Marielle Lange M.Lange at ed.ac.uk
Thu May 5 08:34:46 EDT 2005


Hi Dennis,

There is a trade-off, there. As a researcher, it matters more that something
takes me 1 day rather 5 to progam. It does not matter that much that it takes 1
minute rather than 3 to run (I can always use it as an excuse for a coffee
break). What I frequently need to do is create word frequency tables for a 20MB
corpus by using frequency[tword] (with each word as a string). I have tried
different programming and scripting language and the one I sticked with was
gawk, a non GUI efficient text processor (like Perl, without the unlegible code
syntax). Not to be able to use a string as array index did put me off of Visual
Basic (I found solutions to bypass that but then the program needed 5 hours to
do what gawk could do in less than 20 min.). To be forced to declare the
dimension of the array beforehand put me off of C/C++/Java. One of the reason I
adopted Revolution is that I can construct a GUI (which awk cannot) and still
index my array with a string and don't have to know, in advance, the
approximate number of index values I will need (I was turning to Python and
wxPython just before I learned about Revolution).
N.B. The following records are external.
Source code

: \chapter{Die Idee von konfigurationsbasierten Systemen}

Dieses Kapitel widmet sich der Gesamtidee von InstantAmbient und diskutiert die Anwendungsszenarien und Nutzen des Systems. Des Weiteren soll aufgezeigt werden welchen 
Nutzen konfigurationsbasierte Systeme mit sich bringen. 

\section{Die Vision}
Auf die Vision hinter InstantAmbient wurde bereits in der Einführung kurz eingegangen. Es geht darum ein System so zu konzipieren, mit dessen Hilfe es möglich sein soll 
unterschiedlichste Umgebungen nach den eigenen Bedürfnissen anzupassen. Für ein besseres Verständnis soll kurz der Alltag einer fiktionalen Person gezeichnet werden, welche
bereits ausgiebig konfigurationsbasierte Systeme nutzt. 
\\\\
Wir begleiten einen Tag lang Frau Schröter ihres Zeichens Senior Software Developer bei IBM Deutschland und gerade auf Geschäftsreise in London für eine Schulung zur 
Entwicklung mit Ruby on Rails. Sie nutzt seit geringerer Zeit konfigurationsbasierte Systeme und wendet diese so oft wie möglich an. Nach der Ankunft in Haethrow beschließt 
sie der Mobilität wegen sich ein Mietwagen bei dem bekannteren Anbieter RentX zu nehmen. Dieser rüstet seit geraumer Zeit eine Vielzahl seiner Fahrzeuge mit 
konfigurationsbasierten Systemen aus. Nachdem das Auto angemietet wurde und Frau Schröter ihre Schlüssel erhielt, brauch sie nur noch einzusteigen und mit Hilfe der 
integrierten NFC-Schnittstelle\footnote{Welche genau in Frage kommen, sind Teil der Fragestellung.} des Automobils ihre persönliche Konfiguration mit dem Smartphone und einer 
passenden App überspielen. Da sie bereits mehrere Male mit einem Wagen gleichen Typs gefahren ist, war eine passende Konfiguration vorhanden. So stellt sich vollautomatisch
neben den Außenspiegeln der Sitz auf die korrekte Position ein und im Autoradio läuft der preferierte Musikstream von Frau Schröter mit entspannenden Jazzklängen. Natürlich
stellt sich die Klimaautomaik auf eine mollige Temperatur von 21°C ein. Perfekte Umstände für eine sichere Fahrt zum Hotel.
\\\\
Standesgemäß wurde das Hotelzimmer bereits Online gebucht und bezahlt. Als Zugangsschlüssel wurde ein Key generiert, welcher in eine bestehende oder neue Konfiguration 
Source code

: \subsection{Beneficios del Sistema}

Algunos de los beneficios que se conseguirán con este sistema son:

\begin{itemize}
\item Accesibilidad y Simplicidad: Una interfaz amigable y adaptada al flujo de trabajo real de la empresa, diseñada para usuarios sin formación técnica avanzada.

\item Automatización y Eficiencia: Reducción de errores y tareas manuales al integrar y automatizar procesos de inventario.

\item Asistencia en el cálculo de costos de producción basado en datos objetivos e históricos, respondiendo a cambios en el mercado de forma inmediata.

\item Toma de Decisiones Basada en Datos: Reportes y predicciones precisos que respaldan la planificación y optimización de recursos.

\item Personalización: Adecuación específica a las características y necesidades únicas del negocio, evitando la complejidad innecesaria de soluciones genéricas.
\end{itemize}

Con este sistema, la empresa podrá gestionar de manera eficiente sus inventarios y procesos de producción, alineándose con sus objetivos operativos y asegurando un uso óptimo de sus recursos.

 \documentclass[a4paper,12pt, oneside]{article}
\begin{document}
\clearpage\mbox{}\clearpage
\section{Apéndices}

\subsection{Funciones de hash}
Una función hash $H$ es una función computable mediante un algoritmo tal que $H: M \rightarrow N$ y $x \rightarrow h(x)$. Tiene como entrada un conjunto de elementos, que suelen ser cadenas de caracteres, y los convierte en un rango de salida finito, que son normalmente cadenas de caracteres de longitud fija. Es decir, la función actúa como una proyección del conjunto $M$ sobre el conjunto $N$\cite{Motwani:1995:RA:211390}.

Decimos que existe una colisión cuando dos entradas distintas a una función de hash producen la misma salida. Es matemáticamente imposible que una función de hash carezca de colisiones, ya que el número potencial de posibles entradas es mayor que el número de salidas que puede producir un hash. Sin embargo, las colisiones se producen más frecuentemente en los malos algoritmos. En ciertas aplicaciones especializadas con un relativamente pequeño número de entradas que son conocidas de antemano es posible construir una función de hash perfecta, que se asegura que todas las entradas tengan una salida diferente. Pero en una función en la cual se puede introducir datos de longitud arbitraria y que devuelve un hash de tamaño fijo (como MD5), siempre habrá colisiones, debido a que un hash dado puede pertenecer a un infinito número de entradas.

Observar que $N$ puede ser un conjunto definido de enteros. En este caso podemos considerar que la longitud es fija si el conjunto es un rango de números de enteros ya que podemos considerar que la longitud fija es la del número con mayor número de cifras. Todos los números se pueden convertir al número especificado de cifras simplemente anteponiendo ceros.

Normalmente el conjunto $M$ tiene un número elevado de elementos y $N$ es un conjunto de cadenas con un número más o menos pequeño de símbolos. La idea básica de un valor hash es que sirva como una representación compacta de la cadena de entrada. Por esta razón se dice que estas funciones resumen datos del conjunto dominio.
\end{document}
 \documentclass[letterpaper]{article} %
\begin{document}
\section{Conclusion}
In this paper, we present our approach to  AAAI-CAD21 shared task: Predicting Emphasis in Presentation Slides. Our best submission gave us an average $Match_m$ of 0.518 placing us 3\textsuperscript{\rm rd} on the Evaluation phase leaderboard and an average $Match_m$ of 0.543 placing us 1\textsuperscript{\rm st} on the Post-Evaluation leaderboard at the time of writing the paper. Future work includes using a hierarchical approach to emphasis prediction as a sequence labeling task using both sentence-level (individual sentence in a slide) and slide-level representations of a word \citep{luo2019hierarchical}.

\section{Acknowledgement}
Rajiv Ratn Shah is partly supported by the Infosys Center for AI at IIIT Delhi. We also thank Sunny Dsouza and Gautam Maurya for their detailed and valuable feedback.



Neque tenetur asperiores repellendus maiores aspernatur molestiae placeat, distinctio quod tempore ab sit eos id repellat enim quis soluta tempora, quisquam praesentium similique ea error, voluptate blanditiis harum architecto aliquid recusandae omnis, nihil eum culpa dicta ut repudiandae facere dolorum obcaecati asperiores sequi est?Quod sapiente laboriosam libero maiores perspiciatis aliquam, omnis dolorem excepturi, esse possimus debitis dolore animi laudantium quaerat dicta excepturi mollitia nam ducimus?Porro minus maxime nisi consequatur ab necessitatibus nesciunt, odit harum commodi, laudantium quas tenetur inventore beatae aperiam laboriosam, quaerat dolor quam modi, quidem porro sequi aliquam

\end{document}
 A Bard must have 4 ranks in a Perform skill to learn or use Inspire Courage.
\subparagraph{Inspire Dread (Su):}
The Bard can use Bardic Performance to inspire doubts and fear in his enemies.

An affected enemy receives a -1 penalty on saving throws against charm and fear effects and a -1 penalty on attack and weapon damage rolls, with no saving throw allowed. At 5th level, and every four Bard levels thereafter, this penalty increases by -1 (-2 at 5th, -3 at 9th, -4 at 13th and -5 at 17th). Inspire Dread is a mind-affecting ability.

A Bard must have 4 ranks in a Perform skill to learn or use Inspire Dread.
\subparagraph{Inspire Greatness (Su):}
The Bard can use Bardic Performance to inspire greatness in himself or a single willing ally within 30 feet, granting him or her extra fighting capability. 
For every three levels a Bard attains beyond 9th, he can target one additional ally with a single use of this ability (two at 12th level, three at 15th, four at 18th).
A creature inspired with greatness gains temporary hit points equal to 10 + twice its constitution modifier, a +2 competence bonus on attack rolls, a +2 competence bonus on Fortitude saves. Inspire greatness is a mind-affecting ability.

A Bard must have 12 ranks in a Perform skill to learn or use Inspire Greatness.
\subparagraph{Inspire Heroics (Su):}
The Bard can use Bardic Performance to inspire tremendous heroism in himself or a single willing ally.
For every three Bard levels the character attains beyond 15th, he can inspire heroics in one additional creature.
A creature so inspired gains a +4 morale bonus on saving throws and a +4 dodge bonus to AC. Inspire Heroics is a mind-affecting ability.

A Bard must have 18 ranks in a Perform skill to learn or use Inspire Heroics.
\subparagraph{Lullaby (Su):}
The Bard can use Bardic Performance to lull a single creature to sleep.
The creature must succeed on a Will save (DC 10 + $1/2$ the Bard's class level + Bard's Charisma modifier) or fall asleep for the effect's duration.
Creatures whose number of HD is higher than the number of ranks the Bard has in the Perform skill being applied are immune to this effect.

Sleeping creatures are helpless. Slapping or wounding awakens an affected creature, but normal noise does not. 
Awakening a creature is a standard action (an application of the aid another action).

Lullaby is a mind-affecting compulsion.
I had been poundering on that question before... why not merge Revolution with
Awk? Awk/Gawk is very small (200KB) and is the best program I know to rapidly
handle text (with rapid processing of string-indexed arrays of huge size and
fully fledge regular expression syntax). Revolution is the best program I know
to rapidly handle interface design and internet protocols.

Marielle

>This BZ on arrays would be a welcome enhancement, but it would not
>improve the speed of processing arrays.  I was thinking along the
>lines of a high speed array processing instruction subset.  They
>would be less flexible than what we have now --the nice flexible data
>types, dynamic memory allocation, and flexible key names are what
>costs the operators so much time to execute.  Just let me define the
>dimensions and data size for a fixed memory allocation and provide
>operators that work on fixed data types.  It should fly through the
>array calculations at least ten times faster.  I just entered a BZ
>request for it.  If you agree, vote.